Overview
This lecture reviews all components of the Mental Status Exam (MSE) for psychiatric assessment, detailing what to observe and document for each section.
Appearance
- Note general appearance: age, height, weight, dress, and grooming.
- Record hygiene (proper/poor), if appearance matches stated age, and if disheveled.
Behavior
- Observe cooperation, eye contact, and engagement during the exam.
- Report abnormal movements, level of activity, arousal, and gait.
- Include repetitive behaviors indicating conditions like OCD.
Motor Function
- Document psychomotor agitation or retardation, tremors, restlessness, or slowed movements.
- Note medication side effects impacting movement, such as with antipsychotics.
Speech
- Focus on production: rate, volume, clarity, and tone.
- Note rapid, slow, pressured, fluent, impoverished, or delayed speech.
- Report latency in responses.
Mood
- Record patient’s stated internal emotional state, ideally in their own words and in quotes (e.g., "good," "sad").
Affect
- Describe observable emotional expression: appropriateness, range, reactivity, and congruence with mood.
- Identify if affect is flat, blunted, restricted, expansive, labile, or normal.
- Note if affect matches the context (appropriate/inappropriate).
Thought Process
- Describe the organization and flow of thoughts (linear, logical, goal-directed).
- Note abnormalities: flight of ideas, tangential, or circumferential thinking.
Thought Content
- Record the specific ideas: delusions, obsessions, phobias, overvalued ideas, and preoccupations.
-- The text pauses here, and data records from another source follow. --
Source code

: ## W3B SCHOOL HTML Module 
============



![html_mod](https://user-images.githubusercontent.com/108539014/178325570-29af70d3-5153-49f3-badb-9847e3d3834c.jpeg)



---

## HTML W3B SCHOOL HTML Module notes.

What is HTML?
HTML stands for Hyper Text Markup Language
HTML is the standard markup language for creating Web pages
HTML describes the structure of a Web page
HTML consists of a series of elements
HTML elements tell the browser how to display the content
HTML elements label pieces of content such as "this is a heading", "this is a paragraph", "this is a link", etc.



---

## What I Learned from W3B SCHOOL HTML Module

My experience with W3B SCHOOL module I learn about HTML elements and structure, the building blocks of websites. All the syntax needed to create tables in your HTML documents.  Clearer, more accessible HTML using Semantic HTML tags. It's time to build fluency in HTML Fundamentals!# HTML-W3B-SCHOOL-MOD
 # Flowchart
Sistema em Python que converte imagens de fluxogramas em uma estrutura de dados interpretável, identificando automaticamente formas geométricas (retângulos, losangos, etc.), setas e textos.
- Always assess for suicidal or homicidal ideation, paranoia, and ideas of reference.
Perceptual Disturbances
- Identify hallucinations (auditory, visual), illusions, or responses to internal stimuli.
Insight & Judgment
- Insight: patient’s awareness of their mental health and understanding of treatment.
- Judgment: patient’s ability to make sound, responsible decisions regarding care and life.
Cognitive Testing
- Memory: give three words, ask patient to recall after five minutes.
- Concentration: serial sevens subtraction or spelling "world" backwards.
- Orientation: confirm awareness of person (name, DOB), place (hospital, city), and time (season, month, year).
Key Terms & Definitions
- Affect — observable emotional expression by the patient.
- Mood — patient’s internal emotional state, often documented in their own words.
- Insight — understanding of one’s own mental condition.
- Judgment — ability to make responsible decisions.
- Thought Process — logical organization and flow of ideas.
- Thought Content — specific beliefs, ideas, or obsessions held by the patient.
Action Items / Next Steps
- Practice documenting all MSE sections during psychiatric interviews.
- Review example mental status notes and familiarize with terms and descriptors.